I've edited the question a little. I'm sorry that I'm finding it hard to clarify - I've been coding for all of 3 weeks, and my supervisor has asked me to write a program along these lines, but his example code didn't work. All I really know is that I'm trying to do something with a continuous signal (sum of cosines), and part of the process involves multiplying the signal vector by a random matrix R and the matrix psi, which is the cosine basis matrix (i.e. matrix with elements cos(t) to cos(nt)).

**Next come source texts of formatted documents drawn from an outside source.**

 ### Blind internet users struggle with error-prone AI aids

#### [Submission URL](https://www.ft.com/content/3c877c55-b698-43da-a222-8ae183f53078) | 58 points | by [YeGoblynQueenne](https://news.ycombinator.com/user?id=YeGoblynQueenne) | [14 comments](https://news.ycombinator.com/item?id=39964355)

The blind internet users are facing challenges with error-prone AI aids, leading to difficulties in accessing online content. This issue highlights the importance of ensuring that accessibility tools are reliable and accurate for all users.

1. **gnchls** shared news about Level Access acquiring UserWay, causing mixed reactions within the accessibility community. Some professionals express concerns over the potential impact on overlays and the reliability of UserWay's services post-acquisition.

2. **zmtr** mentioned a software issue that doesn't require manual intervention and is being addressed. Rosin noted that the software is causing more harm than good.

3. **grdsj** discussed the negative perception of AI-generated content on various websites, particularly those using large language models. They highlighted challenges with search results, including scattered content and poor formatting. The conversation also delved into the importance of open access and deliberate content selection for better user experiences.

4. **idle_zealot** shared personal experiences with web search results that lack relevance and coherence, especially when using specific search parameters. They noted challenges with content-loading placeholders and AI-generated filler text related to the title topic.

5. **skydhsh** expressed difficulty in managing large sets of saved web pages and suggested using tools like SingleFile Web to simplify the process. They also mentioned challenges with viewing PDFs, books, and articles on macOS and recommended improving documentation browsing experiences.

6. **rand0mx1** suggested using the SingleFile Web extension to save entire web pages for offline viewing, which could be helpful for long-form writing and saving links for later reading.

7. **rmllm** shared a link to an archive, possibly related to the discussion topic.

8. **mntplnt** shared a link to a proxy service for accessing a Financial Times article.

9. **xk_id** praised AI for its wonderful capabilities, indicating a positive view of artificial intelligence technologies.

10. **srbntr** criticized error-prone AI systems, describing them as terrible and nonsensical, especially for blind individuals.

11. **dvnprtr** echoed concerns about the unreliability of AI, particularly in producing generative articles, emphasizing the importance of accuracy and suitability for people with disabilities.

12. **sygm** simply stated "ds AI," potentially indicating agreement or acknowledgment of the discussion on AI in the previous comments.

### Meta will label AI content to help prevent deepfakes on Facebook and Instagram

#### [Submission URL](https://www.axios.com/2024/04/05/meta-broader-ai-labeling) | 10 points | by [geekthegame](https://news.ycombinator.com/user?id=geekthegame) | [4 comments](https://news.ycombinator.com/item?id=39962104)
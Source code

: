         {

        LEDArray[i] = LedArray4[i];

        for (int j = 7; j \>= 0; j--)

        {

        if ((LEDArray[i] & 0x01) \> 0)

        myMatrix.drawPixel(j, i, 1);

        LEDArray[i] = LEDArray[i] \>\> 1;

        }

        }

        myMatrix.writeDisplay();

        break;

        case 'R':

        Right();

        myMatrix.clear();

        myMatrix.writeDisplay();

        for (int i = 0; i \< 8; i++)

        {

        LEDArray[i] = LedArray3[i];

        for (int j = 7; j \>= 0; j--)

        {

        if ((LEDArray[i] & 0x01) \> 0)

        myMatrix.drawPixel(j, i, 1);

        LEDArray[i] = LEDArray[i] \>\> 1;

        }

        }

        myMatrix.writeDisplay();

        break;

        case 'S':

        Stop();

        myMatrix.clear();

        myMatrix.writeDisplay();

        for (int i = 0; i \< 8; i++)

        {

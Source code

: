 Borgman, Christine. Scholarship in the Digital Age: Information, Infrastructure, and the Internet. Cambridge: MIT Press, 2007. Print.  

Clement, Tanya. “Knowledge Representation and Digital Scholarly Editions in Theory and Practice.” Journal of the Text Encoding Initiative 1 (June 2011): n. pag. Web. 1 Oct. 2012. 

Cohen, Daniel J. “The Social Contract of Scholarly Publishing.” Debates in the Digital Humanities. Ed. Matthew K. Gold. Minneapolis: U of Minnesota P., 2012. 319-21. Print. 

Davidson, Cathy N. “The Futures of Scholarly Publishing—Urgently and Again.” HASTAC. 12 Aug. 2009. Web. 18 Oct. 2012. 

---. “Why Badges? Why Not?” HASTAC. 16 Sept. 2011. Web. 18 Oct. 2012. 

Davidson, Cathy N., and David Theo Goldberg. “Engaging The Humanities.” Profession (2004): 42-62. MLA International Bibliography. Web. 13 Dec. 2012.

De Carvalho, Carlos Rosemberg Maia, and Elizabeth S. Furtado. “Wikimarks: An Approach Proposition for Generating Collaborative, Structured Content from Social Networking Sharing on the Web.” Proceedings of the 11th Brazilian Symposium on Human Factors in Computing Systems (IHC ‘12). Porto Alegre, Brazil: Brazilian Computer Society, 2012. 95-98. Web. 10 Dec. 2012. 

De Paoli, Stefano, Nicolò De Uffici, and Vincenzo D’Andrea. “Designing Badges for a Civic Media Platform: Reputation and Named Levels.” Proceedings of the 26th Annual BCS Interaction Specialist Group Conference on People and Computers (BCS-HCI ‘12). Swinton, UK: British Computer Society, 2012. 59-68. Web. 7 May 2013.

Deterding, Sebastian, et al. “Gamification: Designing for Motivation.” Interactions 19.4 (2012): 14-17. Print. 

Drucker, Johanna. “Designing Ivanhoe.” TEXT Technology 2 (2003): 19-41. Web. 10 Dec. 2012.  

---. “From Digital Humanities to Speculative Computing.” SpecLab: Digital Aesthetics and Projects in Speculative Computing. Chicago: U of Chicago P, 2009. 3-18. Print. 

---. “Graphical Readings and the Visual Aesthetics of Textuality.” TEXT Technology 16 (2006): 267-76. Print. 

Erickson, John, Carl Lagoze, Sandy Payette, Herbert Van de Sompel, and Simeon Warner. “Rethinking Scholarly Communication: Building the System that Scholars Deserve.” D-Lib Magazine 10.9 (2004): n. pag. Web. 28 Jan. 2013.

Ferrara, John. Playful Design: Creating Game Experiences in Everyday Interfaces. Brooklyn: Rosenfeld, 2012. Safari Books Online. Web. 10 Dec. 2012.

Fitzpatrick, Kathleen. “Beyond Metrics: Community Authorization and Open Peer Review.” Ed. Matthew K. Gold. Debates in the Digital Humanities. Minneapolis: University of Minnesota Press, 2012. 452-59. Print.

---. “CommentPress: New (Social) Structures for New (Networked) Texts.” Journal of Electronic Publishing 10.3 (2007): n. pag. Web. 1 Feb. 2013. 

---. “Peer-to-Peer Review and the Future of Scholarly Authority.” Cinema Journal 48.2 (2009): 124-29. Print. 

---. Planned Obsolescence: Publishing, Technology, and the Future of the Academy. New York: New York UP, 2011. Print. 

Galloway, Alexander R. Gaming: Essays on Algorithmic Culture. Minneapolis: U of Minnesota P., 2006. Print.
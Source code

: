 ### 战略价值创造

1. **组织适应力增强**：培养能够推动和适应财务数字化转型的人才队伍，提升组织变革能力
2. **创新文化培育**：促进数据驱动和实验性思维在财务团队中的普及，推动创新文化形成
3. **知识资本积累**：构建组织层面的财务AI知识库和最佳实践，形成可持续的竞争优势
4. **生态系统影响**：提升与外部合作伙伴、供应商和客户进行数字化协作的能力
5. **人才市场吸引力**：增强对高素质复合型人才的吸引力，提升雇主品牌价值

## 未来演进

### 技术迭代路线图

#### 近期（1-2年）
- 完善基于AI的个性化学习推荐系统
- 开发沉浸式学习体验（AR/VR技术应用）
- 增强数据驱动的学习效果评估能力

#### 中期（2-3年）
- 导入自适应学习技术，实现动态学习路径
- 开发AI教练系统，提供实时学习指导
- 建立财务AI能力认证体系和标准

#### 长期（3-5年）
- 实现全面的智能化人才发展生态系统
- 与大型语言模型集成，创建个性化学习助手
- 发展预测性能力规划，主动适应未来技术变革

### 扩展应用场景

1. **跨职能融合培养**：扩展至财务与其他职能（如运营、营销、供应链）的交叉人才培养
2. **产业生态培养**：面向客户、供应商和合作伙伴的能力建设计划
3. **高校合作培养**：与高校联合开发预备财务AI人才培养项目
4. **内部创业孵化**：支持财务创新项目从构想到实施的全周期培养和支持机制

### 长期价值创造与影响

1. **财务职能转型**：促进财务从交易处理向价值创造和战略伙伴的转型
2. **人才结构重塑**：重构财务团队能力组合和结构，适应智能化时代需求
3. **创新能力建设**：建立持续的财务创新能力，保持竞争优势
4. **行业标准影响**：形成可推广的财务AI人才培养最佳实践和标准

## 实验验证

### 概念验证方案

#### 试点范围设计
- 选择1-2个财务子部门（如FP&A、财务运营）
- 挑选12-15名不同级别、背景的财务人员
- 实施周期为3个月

The code he provided me with is; v_t = np.linspace(0, tmax, tsteps) \n m_psi=np.array([tsteps,m]) \n for j in range(m): \n m_psi[:,np.cos(v_t*m*2*pi/T] \n
Well, this certainly works in that it doesn't return an error. I don't think it's what my supervisor wanted (he said the matrix should be orthonormal, which this is not), but clearly I don't know what he wants either, so I think this is as close to an answer as I can get.